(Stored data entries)
========
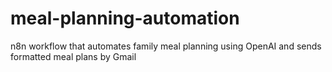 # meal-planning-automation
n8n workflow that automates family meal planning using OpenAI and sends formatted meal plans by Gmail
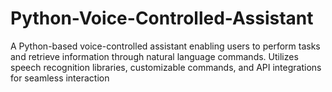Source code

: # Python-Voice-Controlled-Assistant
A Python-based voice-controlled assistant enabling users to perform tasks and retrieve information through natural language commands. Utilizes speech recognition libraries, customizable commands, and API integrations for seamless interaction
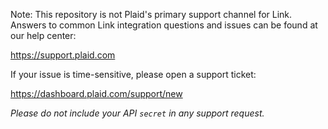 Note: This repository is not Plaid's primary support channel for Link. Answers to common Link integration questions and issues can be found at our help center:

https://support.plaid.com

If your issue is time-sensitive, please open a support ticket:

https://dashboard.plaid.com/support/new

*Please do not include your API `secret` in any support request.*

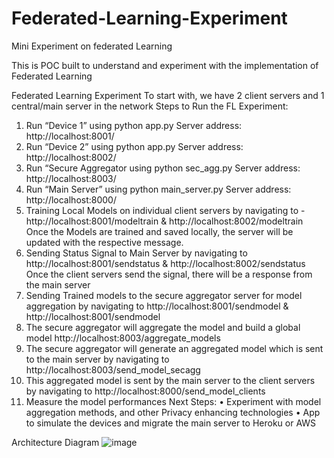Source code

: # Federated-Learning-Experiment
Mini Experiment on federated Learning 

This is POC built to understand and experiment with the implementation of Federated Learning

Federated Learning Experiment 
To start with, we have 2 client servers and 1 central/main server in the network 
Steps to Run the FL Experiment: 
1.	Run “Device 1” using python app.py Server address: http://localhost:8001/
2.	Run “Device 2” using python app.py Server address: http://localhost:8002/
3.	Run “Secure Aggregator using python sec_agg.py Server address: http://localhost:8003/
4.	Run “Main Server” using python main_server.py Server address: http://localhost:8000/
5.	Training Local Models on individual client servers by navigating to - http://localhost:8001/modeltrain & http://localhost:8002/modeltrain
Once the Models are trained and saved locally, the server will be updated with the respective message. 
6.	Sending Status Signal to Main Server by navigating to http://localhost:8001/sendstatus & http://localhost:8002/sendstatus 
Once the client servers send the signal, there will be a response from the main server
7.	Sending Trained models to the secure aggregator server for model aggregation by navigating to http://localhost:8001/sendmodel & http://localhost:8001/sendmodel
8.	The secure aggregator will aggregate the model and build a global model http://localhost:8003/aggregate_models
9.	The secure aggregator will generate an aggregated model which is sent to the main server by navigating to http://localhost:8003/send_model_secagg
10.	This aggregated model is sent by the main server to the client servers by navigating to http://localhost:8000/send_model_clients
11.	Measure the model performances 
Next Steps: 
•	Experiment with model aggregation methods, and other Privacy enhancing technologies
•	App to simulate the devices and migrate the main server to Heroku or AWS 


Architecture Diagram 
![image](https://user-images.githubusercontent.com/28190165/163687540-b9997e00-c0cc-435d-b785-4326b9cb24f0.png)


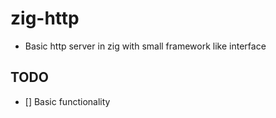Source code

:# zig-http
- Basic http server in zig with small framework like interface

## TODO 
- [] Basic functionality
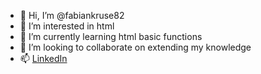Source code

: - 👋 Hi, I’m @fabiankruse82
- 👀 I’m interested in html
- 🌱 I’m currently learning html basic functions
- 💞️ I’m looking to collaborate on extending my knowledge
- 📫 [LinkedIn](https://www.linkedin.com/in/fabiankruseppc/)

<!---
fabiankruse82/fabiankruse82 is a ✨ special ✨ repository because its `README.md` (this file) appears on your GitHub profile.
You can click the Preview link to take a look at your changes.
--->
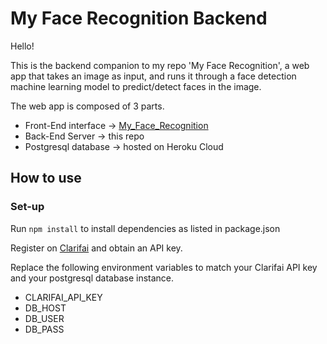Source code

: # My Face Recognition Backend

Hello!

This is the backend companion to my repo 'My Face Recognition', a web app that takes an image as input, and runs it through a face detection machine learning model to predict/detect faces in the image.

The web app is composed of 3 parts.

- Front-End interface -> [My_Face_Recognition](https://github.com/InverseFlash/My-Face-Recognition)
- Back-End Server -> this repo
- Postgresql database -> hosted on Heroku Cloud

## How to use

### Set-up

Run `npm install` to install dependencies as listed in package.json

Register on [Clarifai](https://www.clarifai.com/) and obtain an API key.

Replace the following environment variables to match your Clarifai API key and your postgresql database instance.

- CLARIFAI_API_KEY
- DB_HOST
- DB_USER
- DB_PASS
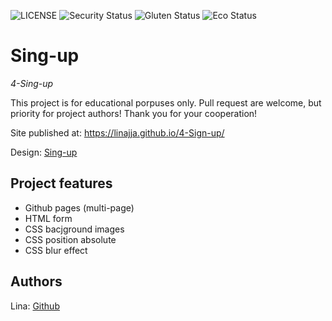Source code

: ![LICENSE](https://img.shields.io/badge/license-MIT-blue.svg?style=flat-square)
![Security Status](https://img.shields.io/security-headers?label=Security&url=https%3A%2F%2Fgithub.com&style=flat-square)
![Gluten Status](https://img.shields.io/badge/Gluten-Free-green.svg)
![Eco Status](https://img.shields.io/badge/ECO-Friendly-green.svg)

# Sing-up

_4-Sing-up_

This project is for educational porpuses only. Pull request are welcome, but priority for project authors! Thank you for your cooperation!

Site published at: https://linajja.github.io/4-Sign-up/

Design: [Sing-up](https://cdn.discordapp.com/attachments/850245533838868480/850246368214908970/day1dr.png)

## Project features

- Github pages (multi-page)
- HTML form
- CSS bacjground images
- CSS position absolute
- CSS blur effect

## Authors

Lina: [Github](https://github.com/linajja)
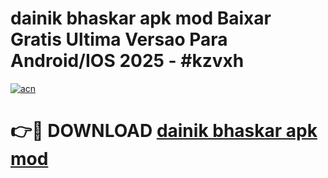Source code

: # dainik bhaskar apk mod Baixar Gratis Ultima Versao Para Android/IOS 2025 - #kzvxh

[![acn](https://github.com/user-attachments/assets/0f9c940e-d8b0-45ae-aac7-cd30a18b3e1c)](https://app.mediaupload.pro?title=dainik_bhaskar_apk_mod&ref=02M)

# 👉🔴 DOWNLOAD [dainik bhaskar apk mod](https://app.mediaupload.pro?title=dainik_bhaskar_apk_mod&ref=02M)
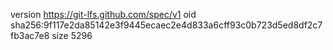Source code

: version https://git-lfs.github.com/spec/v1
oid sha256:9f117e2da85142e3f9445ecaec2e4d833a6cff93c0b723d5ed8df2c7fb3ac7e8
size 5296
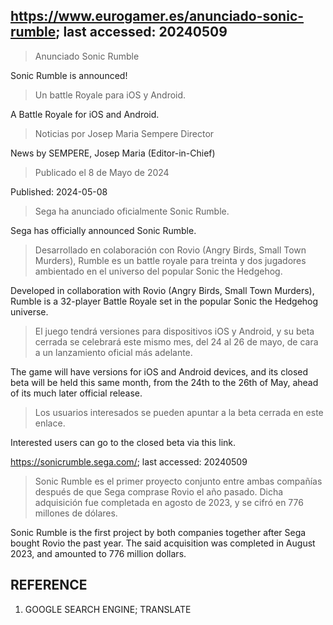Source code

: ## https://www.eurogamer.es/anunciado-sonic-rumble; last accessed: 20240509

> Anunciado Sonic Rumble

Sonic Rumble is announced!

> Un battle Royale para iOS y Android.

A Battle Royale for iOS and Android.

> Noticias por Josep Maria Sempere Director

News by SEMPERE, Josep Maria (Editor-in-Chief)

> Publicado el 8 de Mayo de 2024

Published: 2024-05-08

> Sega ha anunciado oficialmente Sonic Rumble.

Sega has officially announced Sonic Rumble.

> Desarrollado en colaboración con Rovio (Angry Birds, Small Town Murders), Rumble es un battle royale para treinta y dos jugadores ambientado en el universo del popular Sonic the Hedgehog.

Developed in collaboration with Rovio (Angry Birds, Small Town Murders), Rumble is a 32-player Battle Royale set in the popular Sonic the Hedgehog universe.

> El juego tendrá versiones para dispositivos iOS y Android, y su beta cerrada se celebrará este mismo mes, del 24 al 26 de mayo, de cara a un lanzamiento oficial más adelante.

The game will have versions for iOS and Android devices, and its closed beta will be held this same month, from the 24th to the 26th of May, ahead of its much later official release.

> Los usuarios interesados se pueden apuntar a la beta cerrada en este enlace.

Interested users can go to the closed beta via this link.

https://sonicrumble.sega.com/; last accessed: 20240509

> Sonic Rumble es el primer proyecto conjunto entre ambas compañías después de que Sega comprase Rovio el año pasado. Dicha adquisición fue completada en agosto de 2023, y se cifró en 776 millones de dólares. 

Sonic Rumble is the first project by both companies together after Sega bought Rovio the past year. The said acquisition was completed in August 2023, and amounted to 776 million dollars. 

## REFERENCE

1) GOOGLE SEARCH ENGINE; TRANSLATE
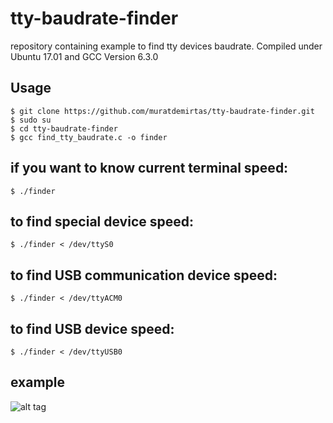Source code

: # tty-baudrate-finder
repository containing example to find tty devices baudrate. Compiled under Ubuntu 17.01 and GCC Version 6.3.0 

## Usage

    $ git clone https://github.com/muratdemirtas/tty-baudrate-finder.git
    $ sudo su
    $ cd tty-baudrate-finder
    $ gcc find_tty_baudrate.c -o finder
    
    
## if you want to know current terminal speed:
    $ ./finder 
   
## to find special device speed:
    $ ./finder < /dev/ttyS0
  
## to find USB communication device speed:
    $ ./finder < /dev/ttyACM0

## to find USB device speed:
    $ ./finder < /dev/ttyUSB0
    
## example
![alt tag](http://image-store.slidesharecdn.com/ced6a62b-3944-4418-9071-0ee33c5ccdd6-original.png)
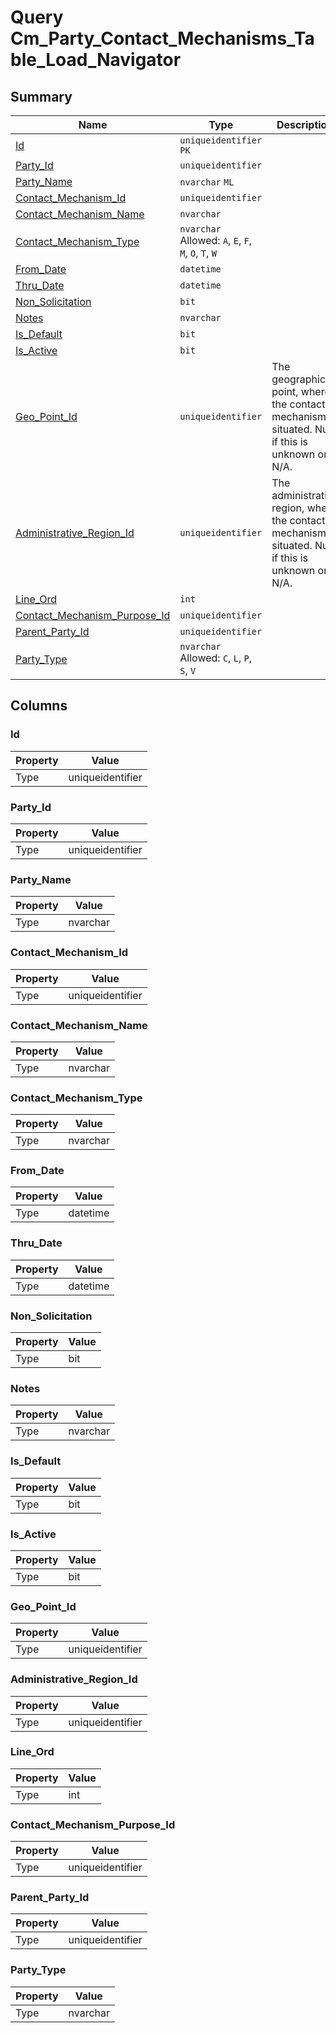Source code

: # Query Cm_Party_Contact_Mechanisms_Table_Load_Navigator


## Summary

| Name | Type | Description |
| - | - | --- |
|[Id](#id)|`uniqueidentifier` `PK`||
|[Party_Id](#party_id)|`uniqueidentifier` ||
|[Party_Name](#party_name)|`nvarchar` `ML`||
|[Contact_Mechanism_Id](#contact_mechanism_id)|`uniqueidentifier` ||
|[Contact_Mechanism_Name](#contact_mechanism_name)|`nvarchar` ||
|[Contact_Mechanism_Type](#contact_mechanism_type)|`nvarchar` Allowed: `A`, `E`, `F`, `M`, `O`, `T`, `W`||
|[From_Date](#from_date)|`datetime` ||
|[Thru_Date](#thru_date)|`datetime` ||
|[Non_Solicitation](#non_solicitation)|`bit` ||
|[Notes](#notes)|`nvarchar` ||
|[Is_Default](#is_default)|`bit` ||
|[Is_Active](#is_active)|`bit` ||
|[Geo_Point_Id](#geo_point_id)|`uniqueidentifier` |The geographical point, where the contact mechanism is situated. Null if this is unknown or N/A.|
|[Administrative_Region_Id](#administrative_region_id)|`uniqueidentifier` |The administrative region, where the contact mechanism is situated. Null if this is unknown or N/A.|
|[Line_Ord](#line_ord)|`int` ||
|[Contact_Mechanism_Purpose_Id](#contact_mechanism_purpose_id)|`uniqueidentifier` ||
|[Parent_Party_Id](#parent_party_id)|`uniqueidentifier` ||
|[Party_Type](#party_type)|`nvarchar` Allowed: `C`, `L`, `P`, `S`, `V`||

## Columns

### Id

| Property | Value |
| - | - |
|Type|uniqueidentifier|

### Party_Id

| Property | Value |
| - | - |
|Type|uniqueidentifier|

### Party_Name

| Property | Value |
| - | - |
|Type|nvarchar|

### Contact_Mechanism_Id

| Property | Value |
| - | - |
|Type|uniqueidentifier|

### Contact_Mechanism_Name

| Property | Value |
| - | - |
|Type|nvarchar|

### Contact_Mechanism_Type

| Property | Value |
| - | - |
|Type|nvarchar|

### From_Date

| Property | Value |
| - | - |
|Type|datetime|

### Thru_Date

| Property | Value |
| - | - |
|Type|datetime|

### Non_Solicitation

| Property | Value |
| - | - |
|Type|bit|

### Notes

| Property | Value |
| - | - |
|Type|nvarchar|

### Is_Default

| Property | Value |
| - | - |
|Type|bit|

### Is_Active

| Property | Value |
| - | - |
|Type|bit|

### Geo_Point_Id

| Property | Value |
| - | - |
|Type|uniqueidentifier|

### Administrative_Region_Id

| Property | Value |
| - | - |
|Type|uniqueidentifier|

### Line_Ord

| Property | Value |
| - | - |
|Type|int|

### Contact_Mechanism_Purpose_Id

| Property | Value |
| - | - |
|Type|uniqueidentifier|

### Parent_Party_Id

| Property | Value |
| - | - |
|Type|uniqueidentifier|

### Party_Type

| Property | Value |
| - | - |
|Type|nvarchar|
========
> **Exercise aim**: Without the pictures, copy the entries from their first line through the line containing "Status Signal to", and only those lines.

> **Exercise answer**:
 # meal-planning-automation
n8n workflow that automates family meal planning using OpenAI and sends formatted meal plans by Gmail
Source code

: # Python-Voice-Controlled-Assistant
A Python-based voice-controlled assistant enabling users to perform tasks and retrieve information through natural language commands. Utilizes speech recognition libraries, customizable commands, and API integrations for seamless interaction
 Note: This repository is not Plaid's primary support channel for Link. Answers to common Link integration questions and issues can be found at our help center:

https://support.plaid.com

If your issue is time-sensitive, please open a support ticket:

https://dashboard.plaid.com/support/new

*Please do not include your API `secret` in any support request.*

Source code

: # Federated-Learning-Experiment
Mini Experiment on federated Learning 

This is POC built to understand and experiment with the implementation of Federated Learning

Federated Learning Experiment 
To start with, we have 2 client servers and 1 central/main server in the network 
Steps to Run the FL Experiment: 
1.	Run “Device 1” using python app.py Server address: http://localhost:8001/
2.	Run “Device 2” using python app.py Server address: http://localhost:8002/
3.	Run “Secure Aggregator using python sec_agg.py Server address: http://localhost:8003/
4.	Run “Main Server” using python main_server.py Server address: http://localhost:8000/
5.	Training Local Models on individual client servers by navigating to - http://localhost:8001/modeltrain & http://localhost:8002/modeltrain
Once the Models are trained and saved locally, the server will be updated with the respective message. 
6.	Sending Status Signal to Main Server by navigating to http://localhost:8001/sendstatus & http://localhost:8002/sendstatus 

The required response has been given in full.